Being crowded when I walk is creepy, annoying…I don’t like it. Too often I sense someone just a few steps behind me, I cannot shake them, it drives me nuts.
I slow down, they slow down. I speed up, they speed up. I want to kill them. I turn it into a game instead.
You, too, can do this and leave the world a more peaceful place. (Follow me…)
Years of walking in the city sharpens the senses and while some might wonder whether my senses are sharp at all, I have gotten pretty good at a thing or two. In particular, I have gotten good at ID’ing whatever is walking, jogging, or running behind me.
Depending on the pace of the walker or runner, the slap of the shoe, the wheezing or hacking of the walker, I can pretty easily identify things like age, weight, and so forth. I can even make a good guess at gender. (My guess success rate is better than 50-50.)
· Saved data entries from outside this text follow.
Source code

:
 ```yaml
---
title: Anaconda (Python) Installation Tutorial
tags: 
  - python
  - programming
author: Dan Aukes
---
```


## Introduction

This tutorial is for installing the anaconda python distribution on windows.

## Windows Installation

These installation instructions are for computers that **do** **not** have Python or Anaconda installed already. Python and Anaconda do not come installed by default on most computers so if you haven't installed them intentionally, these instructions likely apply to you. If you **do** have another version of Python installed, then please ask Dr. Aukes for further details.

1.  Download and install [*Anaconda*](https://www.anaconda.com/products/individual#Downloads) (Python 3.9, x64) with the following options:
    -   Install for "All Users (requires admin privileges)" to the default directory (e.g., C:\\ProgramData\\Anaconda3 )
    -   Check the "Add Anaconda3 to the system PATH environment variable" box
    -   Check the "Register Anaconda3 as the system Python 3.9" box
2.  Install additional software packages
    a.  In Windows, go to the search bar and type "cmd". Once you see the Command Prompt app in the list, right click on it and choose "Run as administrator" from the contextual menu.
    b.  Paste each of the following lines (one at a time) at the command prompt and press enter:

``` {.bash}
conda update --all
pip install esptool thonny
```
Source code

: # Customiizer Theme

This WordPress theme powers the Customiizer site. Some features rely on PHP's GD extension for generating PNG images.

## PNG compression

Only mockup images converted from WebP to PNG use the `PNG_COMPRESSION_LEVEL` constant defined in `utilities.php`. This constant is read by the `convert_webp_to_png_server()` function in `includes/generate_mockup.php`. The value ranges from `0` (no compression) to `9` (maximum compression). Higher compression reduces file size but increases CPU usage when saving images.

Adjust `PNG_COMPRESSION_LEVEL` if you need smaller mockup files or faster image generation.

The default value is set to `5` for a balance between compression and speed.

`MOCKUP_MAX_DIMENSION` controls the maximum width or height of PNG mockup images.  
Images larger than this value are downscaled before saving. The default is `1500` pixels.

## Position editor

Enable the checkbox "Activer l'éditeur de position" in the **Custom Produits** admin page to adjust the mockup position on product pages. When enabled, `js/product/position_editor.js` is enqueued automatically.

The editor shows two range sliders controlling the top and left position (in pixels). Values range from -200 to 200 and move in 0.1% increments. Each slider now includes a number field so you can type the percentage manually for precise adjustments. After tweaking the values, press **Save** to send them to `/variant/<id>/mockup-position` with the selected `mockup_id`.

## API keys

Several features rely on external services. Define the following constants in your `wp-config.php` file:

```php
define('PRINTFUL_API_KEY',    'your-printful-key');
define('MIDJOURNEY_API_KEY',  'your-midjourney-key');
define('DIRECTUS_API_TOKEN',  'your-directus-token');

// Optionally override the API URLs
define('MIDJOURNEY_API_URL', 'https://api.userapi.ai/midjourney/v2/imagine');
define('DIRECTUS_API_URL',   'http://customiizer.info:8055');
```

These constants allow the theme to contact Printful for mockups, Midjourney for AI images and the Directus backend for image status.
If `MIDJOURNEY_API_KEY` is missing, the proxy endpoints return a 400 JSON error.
So the other day when I could not lose a small group hanging behind me, I let myself be amused and started forming a picture of one of the walkers.
I guessed I had a young man or late teen on my heels. (I chose late teen.) He talked a lot and walked with a heavy slapping footstep. I decided he was a bigger nerdy boy, probably wearing sandals…no, not sandals, flip flops, the same flip flops he first proudly wore several summers ago when he was 13.
He laughed at his own jokes and thought everything was funny. He said “look” a lot and talked fast and loud and with a wheezy slur. I estimated he would be tall and thick, just starting to show an overweight future. No sense of fashion, obviously, but if I were correct and accurately identified a teen boy, this was a freebie. So he would be wearing baggy orange or purple and a dollar store t-shirt…no, scratch that….this kid sounded a bit nerdy, remember? A Spider Man t-shirt! He would be wearing a Spider Man t-shirt! (I was certain of the Spider Man t-shirt.)
He and his friends stayed close behind and I was eager to tally my score, but I wasn’t going to turn until I had him down completely.
I listened for more clues and paid attention to his friends and I decided the boy was out with his sisters. (He wouldn’t have a girlfriend, too awkward, and certainly not two.) They were Asian. Accents are simple to pick up. I began to put a few remaining pieces together based on that alone. Stereotypes are a horrible thing, but useful.
He would have a bowl haircut, thin bangs, and a few unshaven whiskers on his cheeky round face. Glasses, for sure. Probably wire rims, probably dirty. He’d look like he could kick your ass in chess. He would be one of the few people I would see that day with a digital wrist watch. His sisters would be ignoring him.
Now I was ready…
I picked up my pace to put a little more distance between me and them before turning around (I didn’t want them plowing into me) and guess what I saw? I saw victory! Holy cow! Take a look!
Ha! It doesn’t take much to make my day. I went down the path, nearly at a sprint, so I could stop and take a picture.
Let’s take a look. I am good at many things, but rarely have I been so good at this game. Of course I missed a few things. I should have known he’d have a Darth Vader t-shirt (so obvious!) and why didn’t I peg the color black? Otherwise, did I miss anything?